ArgusEncode32() accepts little endian?

Carter Bullard carter at qosient.com
Thu Jul 18 11:55:04 EDT 2013


Hey  Matt,
Comments inline.  Not trying to beat you up too bad.
Carter



On Jul 18, 2013, at 11:38 AM, Matt Brown <matthewbrown at gmail.com> wrote:

> Carter,
> 
>> So what else is nDPI looking at that isn't content?
> As with libprotoident... packet contents, src/dst ports, flow tracking, packet lengths, more...
> 
>> Is it not Deep Packet Inspection?
> I think the missing piece of raservices() versus nDPI is nDPI's use of flow tracking and robust understanding of "applications" ("What is robust understanding?" see bittorrent below).  Clearly the algo that seeks patterns (facilitated by rauserdata()) is a very viable method of application detection.  Simply versus nDPI (163 definitions) or libprotoident (223 definitions), the std.sig has a smaller count of sigs (84).
> 

Argus does do flow tracking.  At least I think it does.

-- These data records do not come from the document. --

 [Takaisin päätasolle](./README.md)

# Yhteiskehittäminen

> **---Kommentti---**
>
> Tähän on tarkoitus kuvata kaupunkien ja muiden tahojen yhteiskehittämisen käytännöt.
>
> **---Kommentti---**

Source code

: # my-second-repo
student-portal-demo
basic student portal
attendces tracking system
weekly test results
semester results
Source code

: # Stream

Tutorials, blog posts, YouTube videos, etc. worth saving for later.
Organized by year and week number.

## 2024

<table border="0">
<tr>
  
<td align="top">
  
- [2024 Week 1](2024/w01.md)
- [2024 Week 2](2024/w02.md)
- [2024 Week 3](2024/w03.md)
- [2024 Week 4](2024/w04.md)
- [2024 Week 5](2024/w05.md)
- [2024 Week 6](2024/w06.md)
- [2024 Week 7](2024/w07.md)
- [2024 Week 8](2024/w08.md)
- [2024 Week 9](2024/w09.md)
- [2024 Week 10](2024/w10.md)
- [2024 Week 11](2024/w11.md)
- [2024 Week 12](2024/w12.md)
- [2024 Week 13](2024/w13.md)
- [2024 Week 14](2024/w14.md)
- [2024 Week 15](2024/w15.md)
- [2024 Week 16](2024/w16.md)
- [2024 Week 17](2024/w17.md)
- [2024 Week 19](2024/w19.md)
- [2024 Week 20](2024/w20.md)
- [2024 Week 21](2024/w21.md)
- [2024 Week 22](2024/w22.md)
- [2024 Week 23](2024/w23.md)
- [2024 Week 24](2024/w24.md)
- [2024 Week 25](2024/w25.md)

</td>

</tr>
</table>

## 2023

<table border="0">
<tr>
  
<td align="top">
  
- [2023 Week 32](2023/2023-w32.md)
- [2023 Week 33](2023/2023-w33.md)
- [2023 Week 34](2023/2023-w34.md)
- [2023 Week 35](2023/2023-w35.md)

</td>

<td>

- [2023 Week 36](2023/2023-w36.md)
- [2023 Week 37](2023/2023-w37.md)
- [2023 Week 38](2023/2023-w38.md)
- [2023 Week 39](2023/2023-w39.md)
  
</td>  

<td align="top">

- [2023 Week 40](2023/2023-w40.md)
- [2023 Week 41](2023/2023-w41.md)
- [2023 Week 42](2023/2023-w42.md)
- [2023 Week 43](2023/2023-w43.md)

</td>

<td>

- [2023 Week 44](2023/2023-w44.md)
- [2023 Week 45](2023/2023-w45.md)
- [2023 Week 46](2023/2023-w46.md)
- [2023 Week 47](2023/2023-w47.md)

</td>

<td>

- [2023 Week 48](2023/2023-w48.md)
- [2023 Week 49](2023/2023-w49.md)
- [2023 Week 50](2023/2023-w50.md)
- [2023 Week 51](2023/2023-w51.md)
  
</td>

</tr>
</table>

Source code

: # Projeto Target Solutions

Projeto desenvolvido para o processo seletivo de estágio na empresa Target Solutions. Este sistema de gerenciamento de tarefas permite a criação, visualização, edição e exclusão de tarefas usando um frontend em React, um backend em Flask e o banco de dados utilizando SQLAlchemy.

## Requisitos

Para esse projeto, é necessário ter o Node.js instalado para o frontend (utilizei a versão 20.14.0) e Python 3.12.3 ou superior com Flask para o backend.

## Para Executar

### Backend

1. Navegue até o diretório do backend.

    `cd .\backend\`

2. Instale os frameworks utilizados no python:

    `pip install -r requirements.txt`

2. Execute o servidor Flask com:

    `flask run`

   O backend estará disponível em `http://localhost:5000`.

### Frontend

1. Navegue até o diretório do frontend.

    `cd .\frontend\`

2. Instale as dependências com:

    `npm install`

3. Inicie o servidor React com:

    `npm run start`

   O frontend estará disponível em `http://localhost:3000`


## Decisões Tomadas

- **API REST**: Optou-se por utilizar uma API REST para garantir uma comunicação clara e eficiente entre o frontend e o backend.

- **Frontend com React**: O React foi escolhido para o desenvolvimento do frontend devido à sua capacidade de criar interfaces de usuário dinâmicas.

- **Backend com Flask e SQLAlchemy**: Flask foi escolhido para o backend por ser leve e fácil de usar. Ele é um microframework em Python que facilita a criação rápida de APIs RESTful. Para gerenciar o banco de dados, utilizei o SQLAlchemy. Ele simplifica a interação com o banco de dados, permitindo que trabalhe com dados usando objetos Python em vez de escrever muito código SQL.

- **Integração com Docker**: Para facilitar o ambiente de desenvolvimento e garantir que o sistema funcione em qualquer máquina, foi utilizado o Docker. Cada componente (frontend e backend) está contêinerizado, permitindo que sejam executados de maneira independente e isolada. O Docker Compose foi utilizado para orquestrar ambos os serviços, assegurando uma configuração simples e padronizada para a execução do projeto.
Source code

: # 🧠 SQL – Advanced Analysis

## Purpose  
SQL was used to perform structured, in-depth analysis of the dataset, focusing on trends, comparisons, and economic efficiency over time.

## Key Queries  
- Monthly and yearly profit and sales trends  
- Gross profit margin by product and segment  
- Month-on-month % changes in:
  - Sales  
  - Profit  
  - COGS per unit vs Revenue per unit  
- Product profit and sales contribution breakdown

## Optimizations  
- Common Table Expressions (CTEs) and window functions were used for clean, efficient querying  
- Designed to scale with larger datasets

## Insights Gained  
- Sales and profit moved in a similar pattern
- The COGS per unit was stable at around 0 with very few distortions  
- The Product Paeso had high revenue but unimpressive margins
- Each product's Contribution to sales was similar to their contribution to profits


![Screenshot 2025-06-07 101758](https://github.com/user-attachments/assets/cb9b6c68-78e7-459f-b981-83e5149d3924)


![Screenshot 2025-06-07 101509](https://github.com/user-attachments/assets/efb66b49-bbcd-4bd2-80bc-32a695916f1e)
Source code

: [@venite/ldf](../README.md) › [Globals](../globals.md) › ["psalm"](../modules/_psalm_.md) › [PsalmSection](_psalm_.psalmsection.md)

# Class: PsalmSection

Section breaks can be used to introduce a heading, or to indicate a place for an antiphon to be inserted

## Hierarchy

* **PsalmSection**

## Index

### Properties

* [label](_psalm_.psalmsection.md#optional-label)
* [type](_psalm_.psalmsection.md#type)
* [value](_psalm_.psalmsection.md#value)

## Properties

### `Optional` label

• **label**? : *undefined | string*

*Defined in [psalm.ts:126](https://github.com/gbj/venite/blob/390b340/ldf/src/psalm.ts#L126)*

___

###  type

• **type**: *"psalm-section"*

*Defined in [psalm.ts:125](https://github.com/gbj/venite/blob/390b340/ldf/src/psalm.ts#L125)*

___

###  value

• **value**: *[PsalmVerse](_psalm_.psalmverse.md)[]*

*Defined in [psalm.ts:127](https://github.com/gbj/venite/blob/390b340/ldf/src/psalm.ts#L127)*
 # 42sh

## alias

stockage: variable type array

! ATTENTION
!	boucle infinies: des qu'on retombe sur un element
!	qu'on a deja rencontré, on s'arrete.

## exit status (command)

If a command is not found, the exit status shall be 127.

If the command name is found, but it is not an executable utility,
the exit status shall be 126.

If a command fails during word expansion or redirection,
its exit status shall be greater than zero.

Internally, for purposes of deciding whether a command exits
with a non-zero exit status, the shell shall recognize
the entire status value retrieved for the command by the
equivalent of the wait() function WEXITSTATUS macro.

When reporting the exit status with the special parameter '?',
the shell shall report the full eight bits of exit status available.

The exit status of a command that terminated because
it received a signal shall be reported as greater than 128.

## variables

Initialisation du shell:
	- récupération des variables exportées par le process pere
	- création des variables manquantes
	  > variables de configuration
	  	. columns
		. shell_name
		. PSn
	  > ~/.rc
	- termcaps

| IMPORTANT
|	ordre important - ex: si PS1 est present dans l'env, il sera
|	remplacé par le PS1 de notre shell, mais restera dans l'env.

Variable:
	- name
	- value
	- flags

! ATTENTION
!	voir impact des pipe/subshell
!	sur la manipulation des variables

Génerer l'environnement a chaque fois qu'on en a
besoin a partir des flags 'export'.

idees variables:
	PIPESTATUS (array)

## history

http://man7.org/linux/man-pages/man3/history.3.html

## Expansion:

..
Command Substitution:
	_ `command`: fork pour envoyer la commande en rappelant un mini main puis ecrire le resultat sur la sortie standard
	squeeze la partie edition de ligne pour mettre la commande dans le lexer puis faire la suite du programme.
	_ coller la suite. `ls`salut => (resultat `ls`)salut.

Provides direction,
packet size information, and content.  Not sure that it needs anything else?

I don't think devo'ing argus so that it can generate packet data for other
applications is a good idea.  223 protocols is really chicken feed, compared
to other tools, and rauserdata() can characterize any protocol, you just
have to run it against your argus data, of your applications/protocols.  I
have had signature files with 3K+ applications.  Easy to do with the tools.

> 
> 
> I began looking at the classes alphabetically, and after reading bittorrent.c and dns.c, I decided on my conclusion of (near) futility in the strategy of converting nDPI classes to an raservices().conf_ as I was simply trying to generate byte patterns from given byte patterns_.
> 
> 
> nDPI utilizes the following features for protocol/application detection:
> - packet contents
> - considers flow/session tracking (including directional tracking)
> - considers size of packets
> - considers packet order in flow
> 
> For instance, reviewing dns.c (https://svn.ntop.org/svn/ntop/trunk/nDPI/src/lib/protocols/dns.c).
> 
> ndpi_search_dns():
> 
> 1) Is packet UDP or TCP?
> 
> 2) Source port or dest port is 53, and the packet payload length is that of a DNS header.
> 3) Pull out the following protocol stuff:
> - flags
> - transaction ID
> - queries
> - answer resource records
> - authority resource records
> - any more resource records
> - is it a query (checks based on if the flags are set to be a query)
> - return code
> 
> 4) Check a lot of the protocol stuff (including additional parsing of the packet byte structure) to decide whether we're dealing with a question ("request") or a answer ("response"); then it is DNS.

So you don't need a response to know that its DNS.  You shouldn't need to parse
the DNS transaction to know that its DNS, especially since libprotoident claims
it can do tracking with only 4 bytes of payload.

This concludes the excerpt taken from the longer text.